I started thinking of ideas for my thesis back near the end of my third year. The first thing that popped into my head was using these two characters for something, but I held myself back. "No, no, I've drawn these characters a million times before over the past three years... I want to do something different for a change. Something original". So I thought of a bunch of different ideas that I wanted to do. One was animating to a piece of classical music like in Fantasia, another was resurrecting an unfinished film from my second year, and one was just a little too gruesome, even for me... but after every idea, I would always ended up falling back to these characters. Out of desperation, and time, I decided to use them anyway. But what could they do? What should the story be? Would it work? The one good thing I had on my side was that I knew who these characters were completely. They had been cemented in my mind for a long time by that point, and I knew what they could and couldn't do. In a way, I let the characters dictate and tell me what they ought to be doing, rather than forcing something upon them.

At the time, I had just chosen Howard Beckerman as my thesis advisor, because we had a pretty good relationship up to that point (and still do!), and I felt we understood each other on the same level. He came up to me on the last day of class and asked me something:

"So, how do you feel about thesis preparations for next year?" 
"Anxious."
"Good! Good! That's a good sign!"
"Why's that? What's so good about being anxious?"
"That means you're seriously thinking about it! You're nervous and scared because you know this is important, and you care about getting things done and doing a good job on it! If you didn't care, you wouldn't be anxious!" 

Reassured by Howard, I left for the summer and focused on my film. Thinking of the story, throwing around relative gags or lines, laying out shots and boarding, all the while throwing things back and forth with Howard for advice and clarification. In many ways, Howard was the perfect guinea pig for my film.
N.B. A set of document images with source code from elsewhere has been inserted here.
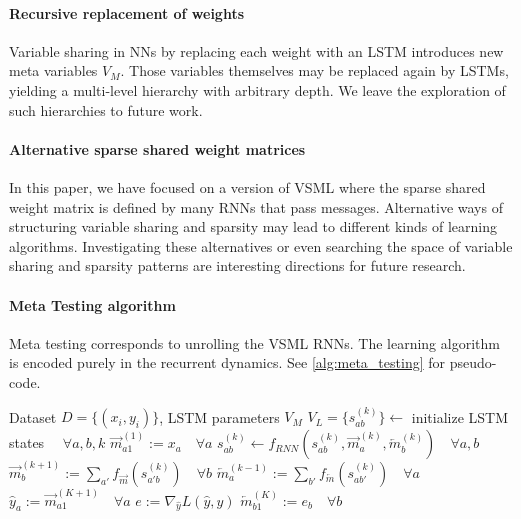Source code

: \documentclass{article}
\newcommand{\principle}{VSML}
\newcommand{\approach}{VSML RNNs}
\newcommand{\fmsg}{f_{\overrightarrow m}}
\newcommand{\bmsg}{f_{\overleftarrow m}}
\newcommand{\sfmsg}{\overrightarrow m}
\newcommand{\sbmsg}{\overleftarrow m}
\begin{document}
\paragraph{Recursive replacement of weights}
Variable sharing in NNs by replacing each weight with an LSTM introduces new meta variables $V_M$.
Those variables themselves may be replaced again by LSTMs, yielding a multi-level hierarchy with arbitrary depth.
We leave the exploration of such hierarchies to future work.

\paragraph{Alternative sparse shared weight matrices}
In this paper, we have focused on a version of VSML where the sparse shared weight matrix is defined by many RNNs that pass messages.
Alternative ways of structuring variable sharing and sparsity may lead to different kinds of learning algorithms.
Investigating these alternatives or even searching the space of variable sharing and sparsity patterns are interesting directions for future research.

\paragraph{Meta Testing algorithm}
Meta testing corresponds to unrolling the {\approach}.
The learning algorithm is encoded purely in the recurrent dynamics.
See \autoref{alg:meta_testing} for pseudo-code.
\begin{algorithm}[H]
    \centering	
    \begin{algorithmic}	
        \Require Dataset $D = \{(x_i, y_i)\}$, LSTM parameters $V_M$
        \State $V_L = \{s_{ab}^{(k)}\} \leftarrow$ initialize LSTM states $\quad \forall a,b,k$
         
            \State $\sfmsg^{(1)}_{a1} := x_a \quad \forall a$ 
             
                \State $s_{ab}^{(k)} \leftarrow f_{RNN}(s_{ab}^{(k)}, \sfmsg_a^{(k)}, \sbmsg_b^{(k)}) \quad \forall a,b$ 
                \State $\sfmsg_b^{(k+1)} := \sum_{a'} \fmsg(s_{a'b}^{(k)}) \quad \forall b$ 
                \State $\sbmsg_a^{(k-1)} := \sum_{b'} \bmsg(s_{ab'}^{(k)}) \quad \forall a$ 
            \EndFor
            \State $\hat y_a := \sfmsg_{a1}^{(K+1)} \quad \forall a$ 
            \State $e := \nabla_{\hat y} L(\hat y, y)$ 
            \State $\sbmsg_{b1}^{(K)} := e_b \quad \forall b$ 
        \EndFor
    \end{algorithmic}	
    \caption{{\principle}: Meta Testing\label{alg:meta_testing}}
\end{algorithm}
\end{document}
If Howard could understand it and follow the story, then everyone else who'd see it would be able to as well. Howard kept me on the right track.

By the time classes started again, I had everything planned out and was ready to start production. And at exactly the right time, the trailer for the new Winnie the Pooh film just came out on Youtube. It was that final inspirational push that got the creative juices flowing again.

But there was a big hiccup. I originally started animating the film traditionally on paper. But by the time Christmas break came around, I only got a little over a dozen shots completed. One day near the end of the break, I was spending hours on one small shot and not getting anywhere. Then as a test, I animated that shot in Flash in about 20 minutes. I realized at that point that I wouldn't get the film done if I kept animating on paper, so I switched to Flash, only because it was quicker to clean up, color and composite, rather than have to scan every drawing in. So I went back, scrapped everything I did up to that point and started over.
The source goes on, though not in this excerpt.